_YOUR GOAL:_
Would you print each of the entries below precisely as given?
=== SOURCE RECORDS ===
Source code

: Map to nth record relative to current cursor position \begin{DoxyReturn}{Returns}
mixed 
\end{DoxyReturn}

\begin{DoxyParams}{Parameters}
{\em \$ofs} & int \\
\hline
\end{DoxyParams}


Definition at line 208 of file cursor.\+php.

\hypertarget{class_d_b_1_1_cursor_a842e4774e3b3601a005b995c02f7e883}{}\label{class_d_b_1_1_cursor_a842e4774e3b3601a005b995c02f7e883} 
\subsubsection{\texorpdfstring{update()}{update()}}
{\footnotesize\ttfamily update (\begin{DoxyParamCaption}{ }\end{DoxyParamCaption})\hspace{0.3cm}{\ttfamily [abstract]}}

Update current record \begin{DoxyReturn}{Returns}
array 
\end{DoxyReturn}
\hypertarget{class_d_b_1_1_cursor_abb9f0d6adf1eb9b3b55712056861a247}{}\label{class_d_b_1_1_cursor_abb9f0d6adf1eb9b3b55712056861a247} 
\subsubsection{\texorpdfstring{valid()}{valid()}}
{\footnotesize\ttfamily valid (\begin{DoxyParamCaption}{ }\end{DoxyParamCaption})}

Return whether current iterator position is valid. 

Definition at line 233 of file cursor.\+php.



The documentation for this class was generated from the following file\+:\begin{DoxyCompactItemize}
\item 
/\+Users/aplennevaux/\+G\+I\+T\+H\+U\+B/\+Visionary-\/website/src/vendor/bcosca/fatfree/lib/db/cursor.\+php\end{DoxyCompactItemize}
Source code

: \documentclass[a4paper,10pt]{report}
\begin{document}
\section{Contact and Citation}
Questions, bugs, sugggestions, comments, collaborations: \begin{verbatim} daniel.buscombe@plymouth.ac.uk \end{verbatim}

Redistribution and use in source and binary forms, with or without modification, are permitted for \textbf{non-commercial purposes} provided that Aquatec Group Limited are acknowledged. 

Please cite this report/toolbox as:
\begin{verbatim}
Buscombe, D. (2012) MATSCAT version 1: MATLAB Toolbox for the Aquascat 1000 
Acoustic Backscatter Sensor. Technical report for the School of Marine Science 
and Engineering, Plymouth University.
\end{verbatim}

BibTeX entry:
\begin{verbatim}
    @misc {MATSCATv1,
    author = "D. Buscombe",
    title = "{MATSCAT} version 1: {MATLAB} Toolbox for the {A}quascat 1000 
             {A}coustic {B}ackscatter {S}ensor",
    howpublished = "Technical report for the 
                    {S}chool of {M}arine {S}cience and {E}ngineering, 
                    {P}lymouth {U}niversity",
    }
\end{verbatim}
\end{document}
===
_SOLUTION:_
Source code

: Map to nth record relative to current cursor position \begin{DoxyReturn}{Returns}
mixed 
\end{DoxyReturn}

\begin{DoxyParams}{Parameters}
{\em \$ofs} & int \\
\hline
\end{DoxyParams}


Definition at line 208 of file cursor.\+php.

\hypertarget{class_d_b_1_1_cursor_a842e4774e3b3601a005b995c02f7e883}{}\label{class_d_b_1_1_cursor_a842e4774e3b3601a005b995c02f7e883} 
\subsubsection{\texorpdfstring{update()}{update()}}
{\footnotesize\ttfamily update (\begin{DoxyParamCaption}{ }\end{DoxyParamCaption})\hspace{0.3cm}{\ttfamily [abstract]}}

Update current record \begin{DoxyReturn}{Returns}
array 
\end{DoxyReturn}
\hypertarget{class_d_b_1_1_cursor_abb9f0d6adf1eb9b3b55712056861a247}{}\label{class_d_b_1_1_cursor_abb9f0d6adf1eb9b3b55712056861a247} 
\subsubsection{\texorpdfstring{valid()}{valid()}}
{\footnotesize\ttfamily valid (\begin{DoxyParamCaption}{ }\end{DoxyParamCaption})}

Return whether current iterator position is valid. 

Definition at line 233 of file cursor.\+php.



The documentation for this class was generated from the following file\+:\begin{DoxyCompactItemize}
\item 
/\+Users/aplennevaux/\+G\+I\+T\+H\+U\+B/\+Visionary-\/website/src/vendor/bcosca/fatfree/lib/db/cursor.\+php\end{DoxyCompactItemize}
Source code

: \documentclass[a4paper,10pt]{report}
\begin{document}
\section{Contact and Citation}
Questions, bugs, sugggestions, comments, collaborations: \begin{verbatim} daniel.buscombe@plymouth.ac.uk \end{verbatim}

Redistribution and use in source and binary forms, with or without modification, are permitted for \textbf{non-commercial purposes} provided that Aquatec Group Limited are acknowledged. 

Please cite this report/toolbox as:
\begin{verbatim}
Buscombe, D. (2012) MATSCAT version 1: MATLAB Toolbox for the Aquascat 1000 
Acoustic Backscatter Sensor. Technical report for the School of Marine Science 
and Engineering, Plymouth University.
\end{verbatim}

BibTeX entry:
\begin{verbatim}
    @misc {MATSCATv1,
    author = "D. Buscombe",
    title = "{MATSCAT} version 1: {MATLAB} Toolbox for the {A}quascat 1000 
             {A}coustic {B}ackscatter {S}ensor",
    howpublished = "Technical report for the 
                    {S}chool of {M}arine {S}cience and {E}ngineering, 
                    {P}lymouth {U}niversity",
    }
\end{verbatim}
\end{document}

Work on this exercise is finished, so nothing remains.